* **Aim of the exercise**: Determine how many lines of the records include "systems", and answer with the number alone.

* **Given records**:
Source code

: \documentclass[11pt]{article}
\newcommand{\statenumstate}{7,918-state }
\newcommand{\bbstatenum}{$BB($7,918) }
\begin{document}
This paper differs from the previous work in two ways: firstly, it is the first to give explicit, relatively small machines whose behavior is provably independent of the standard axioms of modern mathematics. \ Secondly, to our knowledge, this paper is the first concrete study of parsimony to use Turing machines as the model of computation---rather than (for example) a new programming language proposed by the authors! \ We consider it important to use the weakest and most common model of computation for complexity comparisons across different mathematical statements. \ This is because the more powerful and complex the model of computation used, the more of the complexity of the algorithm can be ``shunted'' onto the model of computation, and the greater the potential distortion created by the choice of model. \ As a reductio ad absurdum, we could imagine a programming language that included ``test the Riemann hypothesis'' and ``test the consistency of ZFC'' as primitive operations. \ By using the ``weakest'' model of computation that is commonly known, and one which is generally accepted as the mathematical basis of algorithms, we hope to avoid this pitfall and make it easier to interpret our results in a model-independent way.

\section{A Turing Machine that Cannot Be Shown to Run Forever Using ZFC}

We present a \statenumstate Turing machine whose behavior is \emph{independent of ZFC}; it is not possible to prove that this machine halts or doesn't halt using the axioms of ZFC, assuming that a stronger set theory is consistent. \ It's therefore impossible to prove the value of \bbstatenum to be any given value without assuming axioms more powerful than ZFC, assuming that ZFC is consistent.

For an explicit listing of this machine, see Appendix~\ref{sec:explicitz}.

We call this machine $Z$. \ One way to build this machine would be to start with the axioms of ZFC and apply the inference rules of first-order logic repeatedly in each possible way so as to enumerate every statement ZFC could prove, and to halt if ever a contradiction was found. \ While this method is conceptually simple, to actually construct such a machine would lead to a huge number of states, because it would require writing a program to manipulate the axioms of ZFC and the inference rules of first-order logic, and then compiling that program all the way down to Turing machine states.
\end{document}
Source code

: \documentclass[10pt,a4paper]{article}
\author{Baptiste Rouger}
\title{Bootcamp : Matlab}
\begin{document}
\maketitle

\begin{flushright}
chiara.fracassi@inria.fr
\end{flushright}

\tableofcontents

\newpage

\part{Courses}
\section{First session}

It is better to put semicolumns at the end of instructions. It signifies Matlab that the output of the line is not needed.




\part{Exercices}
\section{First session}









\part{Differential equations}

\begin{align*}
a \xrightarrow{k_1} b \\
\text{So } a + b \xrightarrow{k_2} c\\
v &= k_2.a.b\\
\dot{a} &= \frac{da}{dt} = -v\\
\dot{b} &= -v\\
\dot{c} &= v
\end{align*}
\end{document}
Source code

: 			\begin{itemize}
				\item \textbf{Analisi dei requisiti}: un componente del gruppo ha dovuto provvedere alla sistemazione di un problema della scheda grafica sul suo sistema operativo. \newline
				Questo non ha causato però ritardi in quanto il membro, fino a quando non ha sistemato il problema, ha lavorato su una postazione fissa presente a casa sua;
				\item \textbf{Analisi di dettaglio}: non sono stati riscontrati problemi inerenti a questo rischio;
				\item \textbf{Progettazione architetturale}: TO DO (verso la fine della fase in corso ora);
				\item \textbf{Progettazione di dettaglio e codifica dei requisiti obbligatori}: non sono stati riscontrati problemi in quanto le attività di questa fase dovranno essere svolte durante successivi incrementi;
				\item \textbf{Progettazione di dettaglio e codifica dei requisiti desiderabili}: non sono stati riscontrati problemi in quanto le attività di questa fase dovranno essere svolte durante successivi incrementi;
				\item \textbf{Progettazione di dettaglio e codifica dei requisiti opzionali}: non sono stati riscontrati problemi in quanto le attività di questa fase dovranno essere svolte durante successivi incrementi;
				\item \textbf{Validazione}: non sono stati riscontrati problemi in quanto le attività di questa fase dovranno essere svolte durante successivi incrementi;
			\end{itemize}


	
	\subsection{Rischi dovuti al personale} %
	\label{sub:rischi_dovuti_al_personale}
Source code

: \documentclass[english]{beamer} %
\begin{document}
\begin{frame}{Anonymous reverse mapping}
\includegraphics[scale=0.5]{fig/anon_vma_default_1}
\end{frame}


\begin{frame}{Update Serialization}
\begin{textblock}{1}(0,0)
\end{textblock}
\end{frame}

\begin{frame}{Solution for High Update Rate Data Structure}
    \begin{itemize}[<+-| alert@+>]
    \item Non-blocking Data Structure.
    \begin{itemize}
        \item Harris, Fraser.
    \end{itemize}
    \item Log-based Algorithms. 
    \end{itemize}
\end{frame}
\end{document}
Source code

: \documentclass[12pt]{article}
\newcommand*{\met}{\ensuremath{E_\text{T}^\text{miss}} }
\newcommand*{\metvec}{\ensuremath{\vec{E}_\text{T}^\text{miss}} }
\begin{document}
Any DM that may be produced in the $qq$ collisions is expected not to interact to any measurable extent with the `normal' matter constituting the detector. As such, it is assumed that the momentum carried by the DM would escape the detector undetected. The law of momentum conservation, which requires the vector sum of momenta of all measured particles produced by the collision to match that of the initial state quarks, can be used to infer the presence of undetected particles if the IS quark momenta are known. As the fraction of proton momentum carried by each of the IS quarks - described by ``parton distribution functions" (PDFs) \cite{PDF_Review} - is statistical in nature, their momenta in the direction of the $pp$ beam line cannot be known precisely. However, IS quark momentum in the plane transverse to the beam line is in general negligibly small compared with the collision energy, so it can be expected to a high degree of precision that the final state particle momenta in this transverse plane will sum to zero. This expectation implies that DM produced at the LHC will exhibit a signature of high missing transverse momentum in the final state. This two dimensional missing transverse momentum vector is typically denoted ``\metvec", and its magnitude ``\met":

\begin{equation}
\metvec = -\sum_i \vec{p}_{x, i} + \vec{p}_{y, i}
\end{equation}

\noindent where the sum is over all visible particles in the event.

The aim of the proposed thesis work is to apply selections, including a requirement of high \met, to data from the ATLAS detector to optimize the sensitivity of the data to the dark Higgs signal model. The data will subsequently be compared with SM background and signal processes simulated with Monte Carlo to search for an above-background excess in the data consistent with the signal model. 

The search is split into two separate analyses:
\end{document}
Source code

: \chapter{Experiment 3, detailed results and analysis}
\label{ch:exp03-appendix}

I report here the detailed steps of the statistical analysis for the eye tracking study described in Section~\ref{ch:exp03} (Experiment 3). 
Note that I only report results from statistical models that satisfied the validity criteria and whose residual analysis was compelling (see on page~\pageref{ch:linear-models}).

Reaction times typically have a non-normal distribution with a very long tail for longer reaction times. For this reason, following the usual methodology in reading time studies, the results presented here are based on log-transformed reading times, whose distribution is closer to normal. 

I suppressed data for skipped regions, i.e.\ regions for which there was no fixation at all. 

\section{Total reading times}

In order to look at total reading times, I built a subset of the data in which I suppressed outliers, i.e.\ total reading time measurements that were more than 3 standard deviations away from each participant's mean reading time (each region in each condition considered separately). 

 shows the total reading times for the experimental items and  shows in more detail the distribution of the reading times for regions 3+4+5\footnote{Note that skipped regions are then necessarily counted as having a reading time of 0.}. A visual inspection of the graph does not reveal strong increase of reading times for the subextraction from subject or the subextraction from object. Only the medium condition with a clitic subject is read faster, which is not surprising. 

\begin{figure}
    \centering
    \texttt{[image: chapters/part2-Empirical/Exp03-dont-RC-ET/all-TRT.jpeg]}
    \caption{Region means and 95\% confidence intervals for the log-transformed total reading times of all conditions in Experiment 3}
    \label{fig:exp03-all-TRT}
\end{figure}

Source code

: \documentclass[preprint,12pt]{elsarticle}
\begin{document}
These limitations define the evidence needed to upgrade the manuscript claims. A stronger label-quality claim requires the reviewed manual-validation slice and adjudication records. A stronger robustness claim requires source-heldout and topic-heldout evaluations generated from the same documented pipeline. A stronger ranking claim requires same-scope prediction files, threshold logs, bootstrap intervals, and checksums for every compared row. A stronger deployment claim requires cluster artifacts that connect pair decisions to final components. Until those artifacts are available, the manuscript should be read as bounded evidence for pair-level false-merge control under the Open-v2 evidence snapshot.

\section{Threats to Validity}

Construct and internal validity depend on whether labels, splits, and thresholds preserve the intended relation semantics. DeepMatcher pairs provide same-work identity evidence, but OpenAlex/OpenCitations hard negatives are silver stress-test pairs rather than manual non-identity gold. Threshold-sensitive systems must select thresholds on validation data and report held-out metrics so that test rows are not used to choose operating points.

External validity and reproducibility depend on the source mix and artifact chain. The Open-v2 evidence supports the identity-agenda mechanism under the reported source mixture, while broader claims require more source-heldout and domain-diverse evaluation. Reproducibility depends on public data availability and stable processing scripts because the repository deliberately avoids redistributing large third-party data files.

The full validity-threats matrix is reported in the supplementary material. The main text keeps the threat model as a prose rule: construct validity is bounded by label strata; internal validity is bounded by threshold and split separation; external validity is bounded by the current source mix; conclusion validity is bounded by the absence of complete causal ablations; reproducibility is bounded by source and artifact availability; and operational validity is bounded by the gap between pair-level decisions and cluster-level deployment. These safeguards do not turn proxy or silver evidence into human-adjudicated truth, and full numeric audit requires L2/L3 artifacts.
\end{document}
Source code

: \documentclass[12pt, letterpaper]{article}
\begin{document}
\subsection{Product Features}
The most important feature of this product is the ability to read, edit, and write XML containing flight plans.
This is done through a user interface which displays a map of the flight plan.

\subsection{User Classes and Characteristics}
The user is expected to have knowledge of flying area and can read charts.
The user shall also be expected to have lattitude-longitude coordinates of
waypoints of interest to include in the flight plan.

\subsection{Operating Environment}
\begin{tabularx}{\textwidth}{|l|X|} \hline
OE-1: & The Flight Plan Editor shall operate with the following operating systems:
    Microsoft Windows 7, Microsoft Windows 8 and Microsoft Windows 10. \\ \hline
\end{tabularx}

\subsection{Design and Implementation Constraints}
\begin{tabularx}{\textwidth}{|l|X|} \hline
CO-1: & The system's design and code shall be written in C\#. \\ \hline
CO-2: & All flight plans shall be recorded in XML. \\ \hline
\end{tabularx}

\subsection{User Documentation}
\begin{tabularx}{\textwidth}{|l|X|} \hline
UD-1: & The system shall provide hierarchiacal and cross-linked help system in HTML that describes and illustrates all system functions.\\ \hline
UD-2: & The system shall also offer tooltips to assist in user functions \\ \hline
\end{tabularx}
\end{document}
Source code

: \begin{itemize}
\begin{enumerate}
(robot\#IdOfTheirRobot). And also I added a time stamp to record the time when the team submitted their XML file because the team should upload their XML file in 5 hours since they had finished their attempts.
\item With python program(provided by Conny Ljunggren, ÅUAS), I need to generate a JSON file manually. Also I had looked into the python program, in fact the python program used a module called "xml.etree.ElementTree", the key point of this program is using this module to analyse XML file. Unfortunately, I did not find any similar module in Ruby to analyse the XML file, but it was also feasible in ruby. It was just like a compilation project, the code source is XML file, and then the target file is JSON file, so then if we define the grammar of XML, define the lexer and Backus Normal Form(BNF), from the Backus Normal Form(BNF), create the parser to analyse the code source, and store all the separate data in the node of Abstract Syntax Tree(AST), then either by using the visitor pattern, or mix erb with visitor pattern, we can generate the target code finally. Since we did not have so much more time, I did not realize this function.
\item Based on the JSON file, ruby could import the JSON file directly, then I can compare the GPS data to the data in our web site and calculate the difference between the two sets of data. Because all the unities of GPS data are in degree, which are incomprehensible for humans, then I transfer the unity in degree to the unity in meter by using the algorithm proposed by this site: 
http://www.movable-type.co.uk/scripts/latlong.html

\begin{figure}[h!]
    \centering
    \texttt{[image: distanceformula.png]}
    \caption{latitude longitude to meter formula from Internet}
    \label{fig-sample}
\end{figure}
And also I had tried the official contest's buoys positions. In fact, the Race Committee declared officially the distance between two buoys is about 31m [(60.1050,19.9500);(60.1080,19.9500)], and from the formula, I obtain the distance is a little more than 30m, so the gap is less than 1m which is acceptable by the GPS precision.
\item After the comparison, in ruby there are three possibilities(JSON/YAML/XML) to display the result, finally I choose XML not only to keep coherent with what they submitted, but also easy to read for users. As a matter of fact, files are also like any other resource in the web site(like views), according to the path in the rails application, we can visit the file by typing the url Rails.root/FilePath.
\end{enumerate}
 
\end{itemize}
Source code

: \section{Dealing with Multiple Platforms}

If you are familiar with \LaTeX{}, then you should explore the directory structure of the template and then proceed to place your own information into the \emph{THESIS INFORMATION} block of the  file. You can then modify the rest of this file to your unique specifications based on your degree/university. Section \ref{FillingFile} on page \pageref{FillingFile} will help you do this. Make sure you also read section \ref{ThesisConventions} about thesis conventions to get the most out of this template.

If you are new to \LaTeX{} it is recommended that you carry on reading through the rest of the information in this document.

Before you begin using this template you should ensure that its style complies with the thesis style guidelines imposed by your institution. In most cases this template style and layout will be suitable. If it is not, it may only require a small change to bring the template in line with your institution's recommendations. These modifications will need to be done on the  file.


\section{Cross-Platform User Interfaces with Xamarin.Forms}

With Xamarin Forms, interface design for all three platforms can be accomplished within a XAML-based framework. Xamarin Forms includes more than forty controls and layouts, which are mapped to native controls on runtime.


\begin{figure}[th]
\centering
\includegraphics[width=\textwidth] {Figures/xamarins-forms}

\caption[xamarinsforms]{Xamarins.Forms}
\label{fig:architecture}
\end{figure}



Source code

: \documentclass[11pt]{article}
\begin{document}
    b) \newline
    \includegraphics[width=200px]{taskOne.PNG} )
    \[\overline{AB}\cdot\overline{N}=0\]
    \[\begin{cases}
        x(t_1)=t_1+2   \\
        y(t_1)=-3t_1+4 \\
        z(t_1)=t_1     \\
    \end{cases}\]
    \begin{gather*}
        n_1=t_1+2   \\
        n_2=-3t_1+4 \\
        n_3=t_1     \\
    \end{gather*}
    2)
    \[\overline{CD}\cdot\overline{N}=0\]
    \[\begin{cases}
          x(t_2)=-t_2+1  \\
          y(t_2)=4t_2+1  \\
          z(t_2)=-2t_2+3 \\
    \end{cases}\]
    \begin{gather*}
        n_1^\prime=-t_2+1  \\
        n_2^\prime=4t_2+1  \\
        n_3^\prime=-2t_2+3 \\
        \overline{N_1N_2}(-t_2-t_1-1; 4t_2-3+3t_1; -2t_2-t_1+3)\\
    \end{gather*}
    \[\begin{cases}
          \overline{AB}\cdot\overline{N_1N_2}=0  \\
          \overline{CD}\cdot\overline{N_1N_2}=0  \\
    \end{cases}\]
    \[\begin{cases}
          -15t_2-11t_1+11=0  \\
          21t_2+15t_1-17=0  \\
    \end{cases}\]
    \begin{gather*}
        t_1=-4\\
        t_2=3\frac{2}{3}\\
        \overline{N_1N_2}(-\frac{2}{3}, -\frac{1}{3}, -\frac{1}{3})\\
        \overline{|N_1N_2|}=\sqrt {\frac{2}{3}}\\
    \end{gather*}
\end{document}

* **Answer section**: 2